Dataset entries

.....

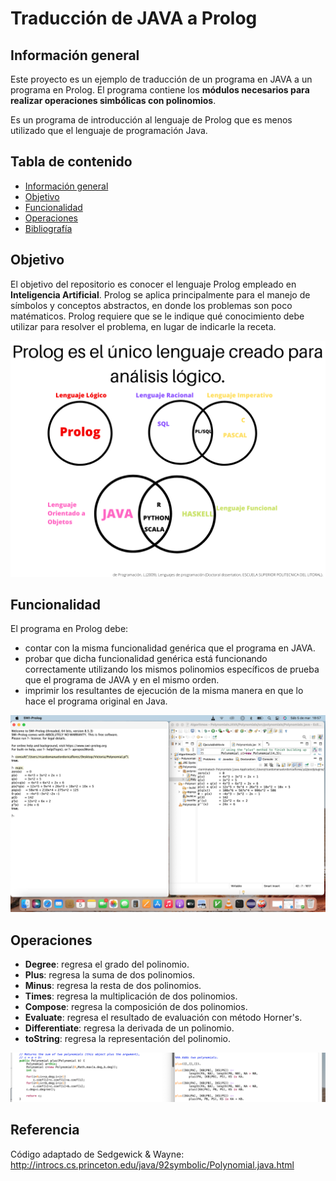# Traducción de JAVA a Prolog

## Información general
Este proyecto es un ejemplo de traducción de un programa en JAVA a un programa en Prolog. El programa contiene los **módulos necesarios para realizar operaciones simbólicas con polinomios**.

Es un programa de introducción al lenguaje de Prolog que es menos utilizado que el lenguaje de programación Java.

## Tabla de contenido

- [Información general](#información-general)
- [Objetivo](#Objetivo)
- [Funcionalidad](#Funcionalidad)
- [Operaciones](#operaciones) 
- [Bibliografía](#bibliografía)

## Objetivo

El objetivo del repositorio es conocer el lenguaje Prolog empleado en **Inteligencia Artificial**. Prolog se aplica principalmente para el manejo de símbolos y conceptos abstractos, en donde los problemas son poco matématicos. Prolog requiere que se le indique qué conocimiento debe utilizar para resolver el problema, en lugar de indicarle la receta. 


![Upload diagrama](https://github.com/victoriaordoricapardo/Traduccion-de-Java-a-Prolog/blob/master/DiagramaLenguajes.png)

## Funcionalidad
El programa en Prolog debe:
- contar con la misma funcionalidad genérica que el programa en JAVA.
- probar que dicha funcionalidad genérica está funcionando correctamente utilizando los mismos polinomios específicos de prueba que el programa de JAVA y en el mismo orden.
- imprimir los resultantes de ejecución de la misma manera en que lo hace el programa original en Java.

![Upload comparación](https://github.com/victoriaordoricapardo/Traduccion-de-Java-a-Prolog/blob/master/fotoComparación.png)

## Operaciones

- **Degree**: regresa el grado del polinomio.
- **Plus**: regresa la suma de dos polinomios.
- **Minus**: regresa la resta de dos polinomios.
- **Times**: regresa la multiplicación de dos polinomios.
- **Compose**: regresa la composición de dos polinomios.
- **Evaluate**: regresa el resultado de evaluación con método Horner's.
- **Differentiate**: regresa la derivada de un polinomio.
- **toString**: regresa la representación del polinomio.

![Upload comparación](https://github.com/victoriaordoricapardo/Traduccion-de-Java-a-Prolog/blob/master/plus.png)




## Referencia
Código adaptado de Sedgewick & Wayne: http://introcs.cs.princeton.edu/java/92symbolic/Polynomial.java.html



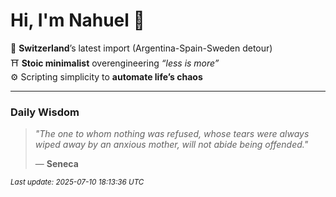 # Hi, I'm Nahuel :tiger:

📍 **Switzerland**’s latest import (Argentina-Spain-Sweden detour)  
⛩️ **Stoic minimalist** overengineering *“less is more”*  
⚙️ Scripting simplicity to **automate life’s chaos**

---

### Daily Wisdom
> _"The one to whom nothing was refused, whose tears were always wiped away by an anxious mother, will not abide being offended."_  
>
> — **Seneca**

<sub>*Last update: 2025-07-10 18:13:36 UTC*</sub>

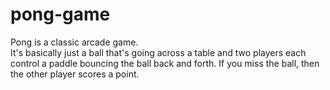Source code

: # pong-game
Pong is a classic arcade game.  
It's basically just a ball  that's going across a table and two players each control a paddle  bouncing the ball back and forth. 
If you miss the ball,  then the other player scores a point.
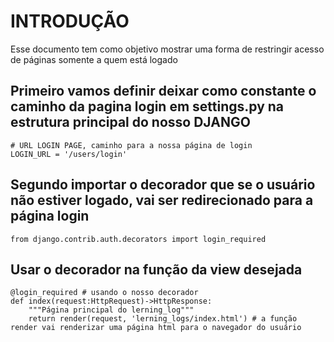 # INTRODUÇÃO
Esse documento tem como objetivo mostrar uma forma de restringir acesso de páginas somente a quem está logado

## Primeiro vamos definir deixar como constante o caminho da pagina login em settings.py na estrutura principal do nosso DJANGO

    # URL LOGIN PAGE, caminho para a nossa página de login
    LOGIN_URL = '/users/login'

## Segundo importar o decorador que se o usuário não estiver logado, vai ser redirecionado para a página login

    from django.contrib.auth.decorators import login_required

## Usar o decorador na função da view desejada

    @login_required # usando o nosso decorador
    def index(request:HttpRequest)->HttpResponse:
        """Página principal do lerning_log"""
        return render(request, 'lerning_logs/index.html') # a função render vai renderizar uma página html para o navegador do usuário
    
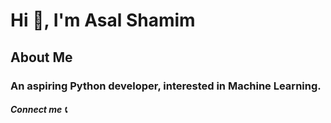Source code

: # Hi 🙋, I'm Asal Shamim

## About Me

### An aspiring Python developer, interested in Machine Learning.

##### Connect me 📞

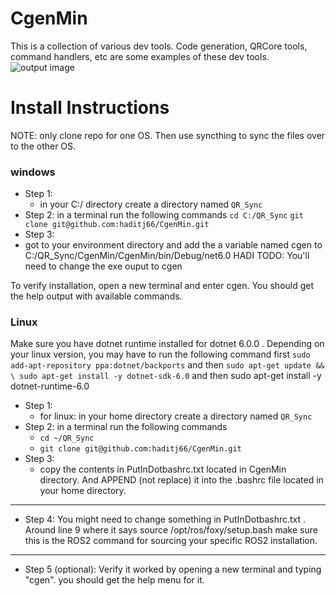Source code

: 

# CgenMin

This is a collection of various dev tools. Code generation, QRCore tools, command handlers, etc are some examples of these dev tools.
 ![output image](OutputImage.png)

 
# Install Instructions
NOTE: only clone repo for one OS. Then use syncthing to sync the files over to the other OS.

### windows 
- Step 1:  
   - in your C:/ directory create a directory named `QR_Sync`
- Step 2:  in a terminal run the following commands 
   `cd C:/QR_Sync`
  `git clone git@github.com:haditj66/CgenMin.git` 
-  Step 3: 
  - got to your environment directory and add the a variable named cgen to C:/QR_Sync/CgenMin/CgenMin/bin/Debug/net6.0 
HADI TODO:  You'll need to change the exe ouput to cgen

To verify installation, open a new terminal and enter cgen. You should get the help output with available commands.
 
 

### Linux
Make sure you have dotnet runtime installed for dotnet 6.0.0  . Depending on your linux version, you may have to run the following command first
 `sudo add-apt-repository ppa:dotnet/backports`
and then 
 `sudo apt-get update && \
   sudo apt-get install -y dotnet-sdk-6.0`
and then 
sudo apt-get install -y dotnet-runtime-6.0
- Step 1: 
  - for linux: in your home directory create a directory named `QR_Sync` 
- Step 2:  in a terminal run the following commands 
  - `cd ~/QR_Sync` 
  - `git clone git@github.com:haditj66/CgenMin.git`
- Step 3:  
  - copy the contents in PutInDotbashrc.txt located in CgenMin directory. And APPEND (not replace) it into the .bashrc file located in your home directory.
 
 ---
- Step 4: 
 You might need to change something in PutInDotbashrc.txt . Around line 9 where it says 
 source /opt/ros/foxy/setup.bash
 make sure this is the ROS2 command for sourcing your specific ROS2 installation.
 
 ---
- Step 5 (optional): Verify it worked by opening a new terminal and typing "cgen". you should get the help menu for it.
 
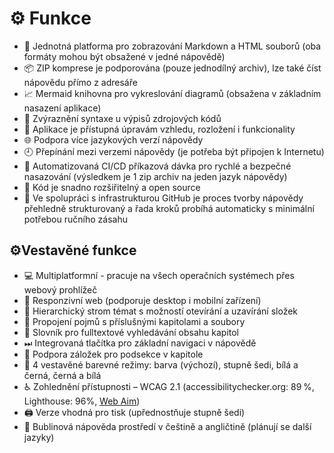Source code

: # &#9881;&#65039; Funkce

- 🔄 Jednotná platforma pro zobrazování Markdown a HTML souborů (oba formáty mohou být obsažené v jedné nápovědě)
- 📦 ZIP komprese je podporována (pouze jednodílný archiv), lze také číst nápovědu přímo z adresáře
- 📈 Mermaid knihovna pro vykreslování diagramů (obsažena v základním nasazení aplikace)
- 🧠 Zvýraznění syntaxe u výpisů zdrojových kódů
- 🎨 Aplikace je přístupná úpravám vzhledu, rozložení i funkcionality
- 🌐 Podpora více jazykových verzí nápovědy
- 🕘 Přepínání mezi verzemi nápovědy (je potřeba být připojen k Internetu)
- 🤖 Automatizovaná CI/CD příkazová dávka pro rychlé a bezpečné nasazování (výsledkem je 1 zip archiv na jeden jazyk nápovědy)
- 🧩 Kód je snadno rozšiřitelný a open source
- 🔧 Ve spolupráci s infrastrukturou GitHub je proces tvorby nápovědy přehledně strukturovaný a řada kroků probíhá automaticky s minimální potřebou ručního zásahu

## &#9881;&#65039;Vestavěné funkce

- 💻 Multiplatformní - pracuje na všech operačních systémech přes webový prohlížeč
- 📱 Responzivní web (podporuje desktop i mobilní zařízení)
- 📂 Hierarchický strom témat s možností otevírání a uzavírání složek
- 📇 Propojení pojmů s příslušnými kapitolami a soubory
- 🔎 Slovník pro fulltextové vyhledávání obsahu kapitol
- ⏭ Integrovaná tlačítka pro základní navigaci v nápovědě
- 🔖 Podpora záložek pro podsekce v kapitole
- 🎨 4 vestavěné barevné režimy: barva (výchozí), stupně šedi, bílá a černá, černá a bílá
- ♿ Zohlednění přístupnosti – WCAG 2.1 (accessibilitychecker.org: 89 %, Lighthouse: 96%, [Web Aim][waverep])
- 🖨️ Verze vhodná pro tisk (upřednostňuje stupně šedi)
- 💬 Bublinová nápověda prostředí v češtině a angličtině (plánují se další jazyky)

[waverep]: https://wave.webaim.org/report#/https://helpviewer.github.io "WAVE WebAim protokol"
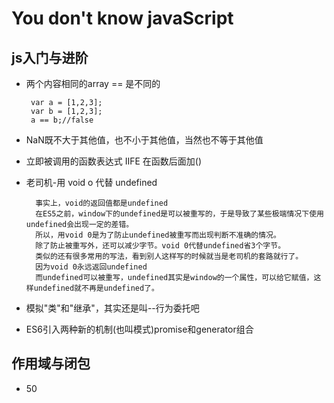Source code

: # You don't know javaScript #

## js入门与进阶 ##

- 两个内容相同的array == 是不同的

       var a = [1,2,3];
       var b = [1,2,3];
       a == b;//false
       
- NaN既不大于其他值，也不小于其他值，当然也不等于其他值

- 立即被调用的函数表达式 IIFE 在函数后面加()

- 老司机-用 void o 代替 undefined

        事实上，void的返回值都是undefined
        在ES5之前，window下的undefined是可以被重写的，于是导致了某些极端情况下使用undefined会出现一定的差错。
        所以，用void 0是为了防止undefined被重写而出现判断不准确的情况。
        除了防止被重写外，还可以减少字节。void 0代替undefined省3个字节。
        类似的还有很多常用的写法，看到别人这样写的时候就当是老司机的套路就行了。
        因为void 0永远返回undefined
        而undefined可以被重写，undefined其实是window的一个属性，可以给它赋值，这样undefined就不再是undefined了。
        
- 模拟"类"和"继承"，其实还是叫--行为委托吧

- ES6引入两种新的机制(也叫模式)promise和generator组合

## 作用域与闭包 ##

- 50
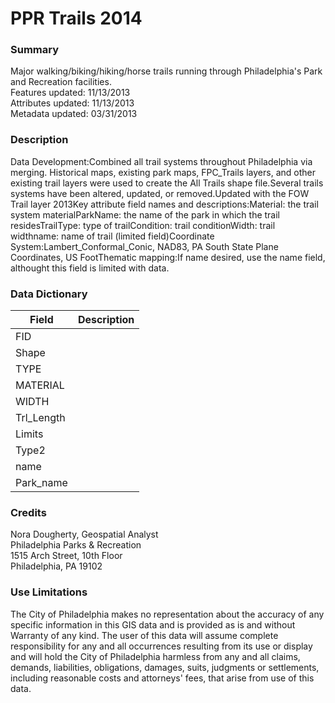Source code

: # PPR Trails 2014

### Summary  

Major walking/biking/hiking/horse trails running through Philadelphia's Park and Recreation facilities.  
Features updated: 11/13/2013  
Attributes updated: 11/13/2013  
Metadata updated: 03/31/2013

### Description  

Data Development:Combined all trail systems throughout Philadelphia via merging. Historical maps, existing park maps, FPC_Trails layers, and other existing trail layers were used to create the All Trails shape file.Several trails systems have been altered, updated, or removed.Updated with the FOW Trail layer 2013Key attribute field names and descriptions:Material: the trail system materialParkName: the name of the park in which the trail residesTrailType: type of trailCondition: trail conditionWidth: trail widthname: name of trail (limited field)Coordinate System:Lambert_Conformal_Conic, NAD83, PA South State Plane Coordinates, US FootThematic mapping:If name desired, use the name field, althought this field is limited with data.  

### Data Dictionary

| Field | Description  
| ----- | :----------:  
| FID |  
| Shape |  
| TYPE |  
| MATERIAL |  
| WIDTH |  
| Trl_Length |  
| Limits |  
| Type2 |  
| name |  
| Park_name |  


### Credits  

Nora Dougherty, Geospatial Analyst  
Philadelphia Parks & Recreation  
1515 Arch Street, 10th Floor  
Philadelphia, PA 19102

### Use Limitations  

The City of Philadelphia makes no representation about the accuracy of any specific information in this GIS data and is provided as is and without Warranty of any kind. The user of this data will assume complete responsibility for any and all occurrences resulting from its use or display and will hold the City of Philadelphia harmless from any and all claims, demands, liabilities, obligations, damages, suits, judgments or settlements, including reasonable costs and attorneys' fees, that arise from use of this data.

.....

◆ **What is being asked**:
In the records above, find the line with "## &#9881;&#65039;Vestavěné funkce" and the line with "所以，用void 0是为了防", then restate word for word only those two lines and all lines between, omitting pictures.

◆ **Exercise answer**:
## &#9881;&#65039;Vestavěné funkce

- 💻 Multiplatformní - pracuje na všech operačních systémech přes webový prohlížeč
- 📱 Responzivní web (podporuje desktop i mobilní zařízení)
- 📂 Hierarchický strom témat s možností otevírání a uzavírání složek
- 📇 Propojení pojmů s příslušnými kapitolami a soubory
- 🔎 Slovník pro fulltextové vyhledávání obsahu kapitol
- ⏭ Integrovaná tlačítka pro základní navigaci v nápovědě
- 🔖 Podpora záložek pro podsekce v kapitole
- 🎨 4 vestavěné barevné režimy: barva (výchozí), stupně šedi, bílá a černá, černá a bílá
- ♿ Zohlednění přístupnosti – WCAG 2.1 (accessibilitychecker.org: 89 %, Lighthouse: 96%, [Web Aim][waverep])
- 🖨️ Verze vhodná pro tisk (upřednostňuje stupně šedi)
- 💬 Bublinová nápověda prostředí v češtině a angličtině (plánují se další jazyky)

[waverep]: https://wave.webaim.org/report#/https://helpviewer.github.io "WAVE WebAim protokol"
Source code

: # You don't know javaScript #

## js入门与进阶 ##

- 两个内容相同的array == 是不同的

       var a = [1,2,3];
       var b = [1,2,3];
       a == b;//false
       
- NaN既不大于其他值，也不小于其他值，当然也不等于其他值

- 立即被调用的函数表达式 IIFE 在函数后面加()

- 老司机-用 void o 代替 undefined

        事实上，void的返回值都是undefined
        在ES5之前，window下的undefined是可以被重写的，于是导致了某些极端情况下使用undefined会出现一定的差错。
        所以，用void 0是为了防止undefined被重写而出现判断不准确的情况。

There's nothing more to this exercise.